O Clássico das Emoções
Por ROBERTO VIEIRA
O jovem Bartolomeu Alves da Mota* observa o coqueiral na outrora deserta ilha de Itamaracá. Ele sonha escrever romances, contos, reportagens, mas já está com vinte e oito anos, casado, filho pequeno. A antiga capitania hereditária de Pero Lopes de Souza virou o fim do mundo nas dobras do tempo.
Bartolomeu decide cruzar a ponte recém construída pela Odebrecht e enfrentar o continente em pleno Estado Novo de 1937. Recife e Mauro Mota são a derradeira oportunidade para se tornar conhecido através das palavras.
Bartolomeu se despede do mar de Itamaracá e embarca nas folhas do Diario de Pernambuco. Nas redações faz de tudo, aprimora a palavra, descreve a complexa política da época, os crimes, os amores, a guerra, o vazio da edição que precisa fechar para ganhar as ruas. Bartolomeu se assina agora Alves da Mota e também escreve sobre o fenômeno cultural chamado futebol. Com a métrica parnasiana de quem não se ousa Nelson Rodrigues, mas admira o vernáculo de Mario Filho.
É o tempo em que surge a grandiloquência no futebol. Após o batismo do Fla-Flu, a bola no pé se apodera dos termos do Turfe. Grandes jogos viram Clássicos, termo comum nas corridas de cavalo. O encontro mais antigo, Náutico x Sport, vira Clássico dos Clássicos em 1950, após a Copa do Mundo do Brasil. Um pouco antes, em 1949, o encontro do Santa Cruz, chamado clube das multidões pelos jornais, torna-se Clássico das Multidões ao se deparar com o Sport. Até Náutico x América ganha o batismo de Clássico da Técnica e Disciplina. Verniz aristocrático e nem sempre respeitado.
Falta alguém nomear Náutico x Santa Cruz.
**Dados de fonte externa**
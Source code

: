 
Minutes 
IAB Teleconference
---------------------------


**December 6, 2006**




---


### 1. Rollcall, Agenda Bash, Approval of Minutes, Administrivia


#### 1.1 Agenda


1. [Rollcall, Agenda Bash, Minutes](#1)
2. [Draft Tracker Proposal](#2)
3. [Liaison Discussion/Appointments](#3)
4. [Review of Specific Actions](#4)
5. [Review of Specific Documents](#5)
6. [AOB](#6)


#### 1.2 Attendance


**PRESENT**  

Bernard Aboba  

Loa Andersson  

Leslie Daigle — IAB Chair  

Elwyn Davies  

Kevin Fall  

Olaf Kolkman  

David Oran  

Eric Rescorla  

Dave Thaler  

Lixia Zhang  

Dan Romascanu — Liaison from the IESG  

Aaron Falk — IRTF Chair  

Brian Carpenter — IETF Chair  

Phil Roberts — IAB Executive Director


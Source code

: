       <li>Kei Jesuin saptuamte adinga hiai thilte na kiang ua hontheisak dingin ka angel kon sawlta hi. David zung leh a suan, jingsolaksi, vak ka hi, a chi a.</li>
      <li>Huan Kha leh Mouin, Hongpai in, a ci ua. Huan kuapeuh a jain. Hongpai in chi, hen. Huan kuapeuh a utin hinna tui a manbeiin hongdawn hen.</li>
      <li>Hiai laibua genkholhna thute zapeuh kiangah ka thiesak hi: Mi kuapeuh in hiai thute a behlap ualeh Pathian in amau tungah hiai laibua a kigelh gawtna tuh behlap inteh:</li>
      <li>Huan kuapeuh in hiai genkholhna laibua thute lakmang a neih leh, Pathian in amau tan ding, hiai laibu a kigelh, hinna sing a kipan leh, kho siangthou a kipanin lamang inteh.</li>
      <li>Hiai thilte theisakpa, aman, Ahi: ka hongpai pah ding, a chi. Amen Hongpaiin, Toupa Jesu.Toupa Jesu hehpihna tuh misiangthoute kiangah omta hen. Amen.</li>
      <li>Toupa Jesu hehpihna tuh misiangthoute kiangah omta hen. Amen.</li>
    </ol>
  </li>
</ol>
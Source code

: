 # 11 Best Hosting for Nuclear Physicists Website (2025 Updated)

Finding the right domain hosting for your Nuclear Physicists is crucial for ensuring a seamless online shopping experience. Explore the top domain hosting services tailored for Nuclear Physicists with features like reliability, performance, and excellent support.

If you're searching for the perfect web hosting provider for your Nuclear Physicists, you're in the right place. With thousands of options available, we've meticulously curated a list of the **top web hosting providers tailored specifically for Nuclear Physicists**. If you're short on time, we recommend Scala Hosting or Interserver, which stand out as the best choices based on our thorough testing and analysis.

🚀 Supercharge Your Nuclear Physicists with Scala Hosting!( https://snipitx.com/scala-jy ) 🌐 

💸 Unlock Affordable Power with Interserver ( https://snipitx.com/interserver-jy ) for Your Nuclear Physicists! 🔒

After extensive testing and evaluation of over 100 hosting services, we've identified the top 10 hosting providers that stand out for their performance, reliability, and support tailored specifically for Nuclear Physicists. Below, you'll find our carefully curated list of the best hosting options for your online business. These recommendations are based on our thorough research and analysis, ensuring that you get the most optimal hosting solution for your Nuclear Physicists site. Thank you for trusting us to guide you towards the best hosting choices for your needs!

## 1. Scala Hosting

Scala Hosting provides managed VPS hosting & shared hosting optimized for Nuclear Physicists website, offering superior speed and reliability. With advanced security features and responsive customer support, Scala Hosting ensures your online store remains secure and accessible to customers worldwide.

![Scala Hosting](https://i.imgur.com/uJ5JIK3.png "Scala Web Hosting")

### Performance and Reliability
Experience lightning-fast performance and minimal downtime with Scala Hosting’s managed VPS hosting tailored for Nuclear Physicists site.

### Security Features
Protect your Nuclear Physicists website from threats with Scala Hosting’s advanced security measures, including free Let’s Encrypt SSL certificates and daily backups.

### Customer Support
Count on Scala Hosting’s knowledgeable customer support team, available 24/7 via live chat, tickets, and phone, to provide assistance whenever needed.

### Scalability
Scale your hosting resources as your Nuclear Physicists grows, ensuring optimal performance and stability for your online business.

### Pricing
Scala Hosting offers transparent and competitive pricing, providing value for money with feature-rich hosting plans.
O lampejo surge em setembro de 1953. Nas páginas do Diario de Pernambuco, a quebra da invencibilidade Timbu diante dos tricolores é citada como clássico das emoções… em letras minúsculas. É pouco para o estilo romancista de Alves da Mota. Na noite do Diario, o antigo menino de Itamaracá lembra das ondas se quebrando no horizonte, recorda as emoções das redes balançando nas buscadas. A máquina de escrever é solene. Na edição do dia primeiro de novembro de 1953, Alves da Mota batiza uma coluna com letras garrafais: "O Clássico das Emoções" .
O Clássico que se segue é realmente sensacional. Recorde de renda do estadual. Gente saindo pelo ladrão. Corações em apuros. O encontro Santa Cruz e Náutico recebe a definição mais poética do futebol. Uma definição que só poderia sair dos olhos de um menino que amava a palavra sobre todas as coisas.
Poucos meses antes de falecer, aos 94 anos de idade, Alves da Mota tem uma derradeira emoção. No dia 16 de dezembro de 2003, ele também se torna um clássico, assumindo a cadeira número 3 da Academia Pernambucana de Letras. Cadeira cujo titular é Frei Caneca.
Tempo passado, alguns lembram dos seus doze livros escritos, da sua passagem pela Fundação Joaquim Nabuco, da medalha Massangana. Porém, o legado do menino que queria ser escritor também deve ser reverenciado no instante de uma das grandes paixões do povo pernambucano. O momento da bola nas redes.
O momento das emoções de um Clássico.
Momento tão belo quanto as ondas do mar e as cirandas de Lia.
*Bartolomeu Alves da Mota teria hoje 110 anos.